# the girl/boy-friend reaction



## fiznutz (Jan 8, 2002)

since there is enough threads about our reactions im asking how did your girl/boy-friend react over the new apple things?
The reason im asking is cause my girlfriend went nutz!
ive been trying to persuade her into bying a mac for some time now, mainly cause she uses mine all the time she just freaked over the new imac and she´s gonna get one as soon as they arrive here in sweden! and iphoto impressed us both so we are getting a digital camera this week.


----------



## RacerX (Jan 8, 2002)

Same here! My wife loves it. Asking for a new system was never so painless. Specially after watching the intro movie at Apple (Luxo Jr. was here favorite Pixar short!)


----------



## sjb2016 (Jan 8, 2002)

Jag vill har en tjej, men jag har ingen tid.  I'm here all day trying to catch up to admiral in my number of posts.  Bara sjemter (just joking).  Sorry about my extremely poor Swedish, but I lived there for a year, four years ago so I think I can speak it.  Stupid me.  

Sam


----------



## fiznutz (Jan 8, 2002)

lol
thats funny sjb2016 you got it correct, though "just joking"="jag skämtar" is probably hard to type since you have to use "ä" an A with two dots over it if it doesnt show up right


----------



## AdmiralAK (Jan 8, 2002)

my X went crazy over my G3's appearance  (and the theme I was using on my OS 9 at that time lol) --

she still doesnt like macs though -- stupid antimac people


----------



## twyg (Jan 8, 2002)

My girl called at 9:30 asking if I had seen the cover of Time. She thought "it looks funny, but I could see using one."

Perfect.


----------



## fiznutz (Jan 8, 2002)

> she still doesnt like macs though -- stupid antimac people


ya why is that might be cause its easy to use!
you can actually create something with it!
 
and it doesn´t crash every time you are about to save! "like my %¤#&& shit computer at work!


----------



## RacerX (Jan 8, 2002)

I have come across this quite a few times (specially back when DOS was big). People have invested a ton of time, energy and money into computing so they can be _productive_ when they are done. The idea that computers should just work is completely alien to them. I actually see the same type of thing with Unix terminal jockeys these days. Oh well, to each their own.


----------



## Ralph J. (Jan 8, 2002)

my wife hates the new iMac design. she hated the original iMac, too. she thinks the new iMac looks too flimsy.

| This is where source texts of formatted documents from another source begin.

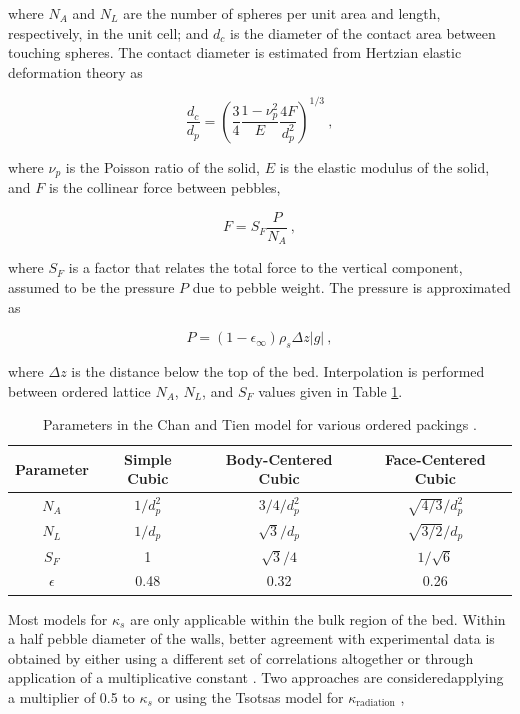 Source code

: \noindent where \(N_A\) and \(N_L\) are the number of spheres per unit area and length, respectively, in the unit cell; and \(d_c\) is the diameter of the contact area between touching spheres. The contact diameter is estimated from Hertzian elastic deformation theory as \cite{you}

\begin{equation}
\label{eq:ContactRadius}
\frac{d_c}{d_p}=\left(\frac{3}{4}\frac{1-\nu_p^2}{E}\frac{4F}{d_p^2}\right)^{1/3}\ ,
\end{equation}

\noindent where \(\nu_p\) is the Poisson ratio of the solid, \(E\) is the elastic modulus of the solid, and \(F\) is the collinear force between pebbles,

\begin{equation}
\label{eq:ContactForce}
F=S_F\frac{P}{N_A}\ ,
\end{equation}

\noindent where \(S_F\) is a factor that relates the total force to the vertical component, assumed to be the pressure \(P\) due to pebble weight. The pressure is approximated as

\begin{equation}
P=(1-\epsilon_\infty)\rho_s\Delta z|g|\ ,
\end{equation}

\noindent where \(\Delta z\) is the distance below the top of the bed. Interpolation is performed between ordered lattice \(N_A\), \(N_L\), and \(S_F\) values given in Table \ref{table:ChanTien}.

\begin{table}[!h]
\caption{Parameters in the Chan and Tien model for various ordered packings \cite{chan}.}
\centering
\begin{tabular}{c c c c}
\toprule
\textbf{Parameter} & \textbf{Simple Cubic} & \textbf{Body-Centered Cubic} & \textbf{Face-Centered Cubic}\\
\midrule
\(N_A\) & \(1/d_p^2\) & \(3/4/d_p^2\) & \(\sqrt{4/3}/d_p^2\)\\
\(N_L\) & \(1/d_p\) & \(\sqrt{3}/d_p\) & \(\sqrt{3/2}/d_p\)\\
\(S_F\) & 1 & \(\sqrt{3}/4\)& \(1/\sqrt{6}\)\\
\(\epsilon\) & 0.48 & 0.32 & 0.26\\
\bottomrule
\end{tabular}
\label{table:ChanTien}
\end{table} 

Most models for \(\kappa_s\) are only applicable within the bulk region of the bed. Within a half pebble diameter of the walls, better agreement with experimental data is obtained by either using a different set of correlations altogether \cite{auwerda_2011} or through application of a multiplicative constant \cite{tecdoc1163}. Two approaches are considered\mdash applying a multiplier of 0.5 to \(\kappa_s\) or using the Tsotsas model for \(\kappa_\text{radiation}\) \cite{visser},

also, we have 2 teenage nieces who live with us -- one hates the new design, the other loves it.


----------



## jedakroub (Jan 8, 2002)

My fiance did not like the new iMac at first. However, we've been wanting to save money to buy a G4 tower. Well, let's just say in the end I used the iMac's technical specs to win her over. How cool is that? Technical specs over aesthetics!


----------



## Mindy (Jan 8, 2002)

My husband and I both love the new Mac and even downloaded iPhoto yesterday to play with.  It will be a great way to keep track of our digital photos and it will be nice to have an all-in-one solution for photo prints instead of sending them to Ofoto (which I love).  Now I'll have to compare costs of prints.


----------



## themacko (Jan 8, 2002)

I don't have a girlfriend  but my brother back home who is a MAJOR computer nerd actually said he likes it!  I was pretty amazed, since he always throws sarcasm into the word 'Mac' when he talks to me or when I have a computer question for him.


----------



## ManicDVLN (Jan 8, 2002)

I showed it to my GF, after she saw the little MAC logo on the lamp, she is like ugghhh Apple, no thanx


----------



## tagliatelle (Jan 8, 2002)

I have a boyfriend Steve Socks.


----------



## tagliatelle (Jan 8, 2002)

Het licht scheen in de duisternis. Wij horen nu dat the Master is receiving from the Apes.


----------



## tagliatelle (Jan 8, 2002)

BTW Eurosong for Dutch people
preeliminations
For Dutch loosing warranty only by desciphering gains


----------



## Ralph J. (Jan 8, 2002)

> _Originally posted by ManicDVLN _
> *I showed it to my GF, after she saw the little MAC logo on the lamp, she is like ugghhh Apple, no thanx *



MAC? what does MAC stand for? i'm not familiar with that acronym.  

do you mean Mac, which is short for Macintosh?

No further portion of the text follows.